*** Opening of Given records ***

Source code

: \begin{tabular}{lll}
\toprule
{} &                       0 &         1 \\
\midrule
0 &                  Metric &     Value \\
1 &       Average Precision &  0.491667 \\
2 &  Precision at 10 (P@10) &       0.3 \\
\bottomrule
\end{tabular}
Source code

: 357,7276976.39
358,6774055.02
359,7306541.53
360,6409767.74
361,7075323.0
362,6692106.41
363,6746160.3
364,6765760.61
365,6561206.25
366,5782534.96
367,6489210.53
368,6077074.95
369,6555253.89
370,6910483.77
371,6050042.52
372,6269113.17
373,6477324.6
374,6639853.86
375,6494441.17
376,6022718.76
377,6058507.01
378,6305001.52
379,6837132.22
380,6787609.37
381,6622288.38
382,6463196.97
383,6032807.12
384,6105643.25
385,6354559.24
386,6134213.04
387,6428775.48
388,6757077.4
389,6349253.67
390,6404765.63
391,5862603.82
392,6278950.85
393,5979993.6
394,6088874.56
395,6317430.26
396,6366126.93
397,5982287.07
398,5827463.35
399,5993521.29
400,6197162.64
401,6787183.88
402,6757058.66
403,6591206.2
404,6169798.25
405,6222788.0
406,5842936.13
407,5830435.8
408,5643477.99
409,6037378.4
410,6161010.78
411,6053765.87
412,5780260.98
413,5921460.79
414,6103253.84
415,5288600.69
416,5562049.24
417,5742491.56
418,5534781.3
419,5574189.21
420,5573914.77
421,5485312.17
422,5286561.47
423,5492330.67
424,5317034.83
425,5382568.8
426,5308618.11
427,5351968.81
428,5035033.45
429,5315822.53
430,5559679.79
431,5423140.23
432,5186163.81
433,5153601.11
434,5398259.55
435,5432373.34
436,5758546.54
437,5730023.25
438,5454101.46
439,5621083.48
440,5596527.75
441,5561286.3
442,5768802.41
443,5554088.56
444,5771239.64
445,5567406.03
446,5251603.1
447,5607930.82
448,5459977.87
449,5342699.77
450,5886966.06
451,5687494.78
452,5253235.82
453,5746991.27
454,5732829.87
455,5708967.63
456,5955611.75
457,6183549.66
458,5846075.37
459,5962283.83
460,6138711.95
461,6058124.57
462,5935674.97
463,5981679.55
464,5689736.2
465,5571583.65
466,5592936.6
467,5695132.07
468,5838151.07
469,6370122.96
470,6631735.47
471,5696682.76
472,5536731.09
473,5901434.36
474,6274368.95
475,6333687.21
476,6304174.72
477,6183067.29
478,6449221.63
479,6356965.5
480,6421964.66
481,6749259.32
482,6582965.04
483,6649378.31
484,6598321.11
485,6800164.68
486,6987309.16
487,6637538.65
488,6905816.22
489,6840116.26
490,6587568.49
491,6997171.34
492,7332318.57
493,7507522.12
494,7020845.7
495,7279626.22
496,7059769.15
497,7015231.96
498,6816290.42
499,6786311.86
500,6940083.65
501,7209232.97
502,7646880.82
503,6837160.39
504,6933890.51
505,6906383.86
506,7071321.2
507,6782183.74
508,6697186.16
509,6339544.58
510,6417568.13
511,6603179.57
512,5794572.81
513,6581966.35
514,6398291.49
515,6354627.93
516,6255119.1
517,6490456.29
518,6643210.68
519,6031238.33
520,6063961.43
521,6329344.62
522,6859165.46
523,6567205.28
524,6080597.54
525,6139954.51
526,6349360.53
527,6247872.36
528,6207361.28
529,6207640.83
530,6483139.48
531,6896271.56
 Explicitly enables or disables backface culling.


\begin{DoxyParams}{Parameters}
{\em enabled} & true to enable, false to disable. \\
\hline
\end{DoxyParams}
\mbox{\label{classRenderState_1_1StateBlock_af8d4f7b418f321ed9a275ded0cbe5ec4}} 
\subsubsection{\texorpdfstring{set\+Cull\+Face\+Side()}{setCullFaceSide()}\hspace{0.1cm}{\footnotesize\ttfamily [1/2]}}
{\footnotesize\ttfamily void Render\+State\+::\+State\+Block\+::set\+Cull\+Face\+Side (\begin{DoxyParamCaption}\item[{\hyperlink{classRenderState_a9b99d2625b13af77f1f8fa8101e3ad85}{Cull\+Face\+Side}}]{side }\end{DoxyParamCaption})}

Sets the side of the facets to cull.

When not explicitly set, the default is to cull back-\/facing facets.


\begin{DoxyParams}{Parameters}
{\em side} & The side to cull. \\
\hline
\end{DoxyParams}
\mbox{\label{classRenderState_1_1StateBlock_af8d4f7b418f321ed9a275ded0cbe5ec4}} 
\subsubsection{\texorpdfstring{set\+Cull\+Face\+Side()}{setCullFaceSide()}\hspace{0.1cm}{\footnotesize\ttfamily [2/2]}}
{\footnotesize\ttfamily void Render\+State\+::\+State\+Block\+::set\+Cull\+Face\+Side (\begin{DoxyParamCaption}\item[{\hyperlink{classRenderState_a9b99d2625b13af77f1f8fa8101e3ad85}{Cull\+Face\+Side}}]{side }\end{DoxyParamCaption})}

*** Close of Given records ***

● **Problem statement**: Could you write out exactly the lines above, starting at the first one and ending with the line that has "369,6555253.89"?

● **Response**:
Source code

: \begin{tabular}{lll}
\toprule
{} &                       0 &         1 \\
\midrule
0 &                  Metric &     Value \\
1 &       Average Precision &  0.491667 \\
2 &  Precision at 10 (P@10) &       0.3 \\
\bottomrule
\end{tabular}
Source code

: 357,7276976.39
358,6774055.02
359,7306541.53
360,6409767.74
361,7075323.0
362,6692106.41
363,6746160.3
364,6765760.61
365,6561206.25
366,5782534.96
367,6489210.53
368,6077074.95
369,6555253.89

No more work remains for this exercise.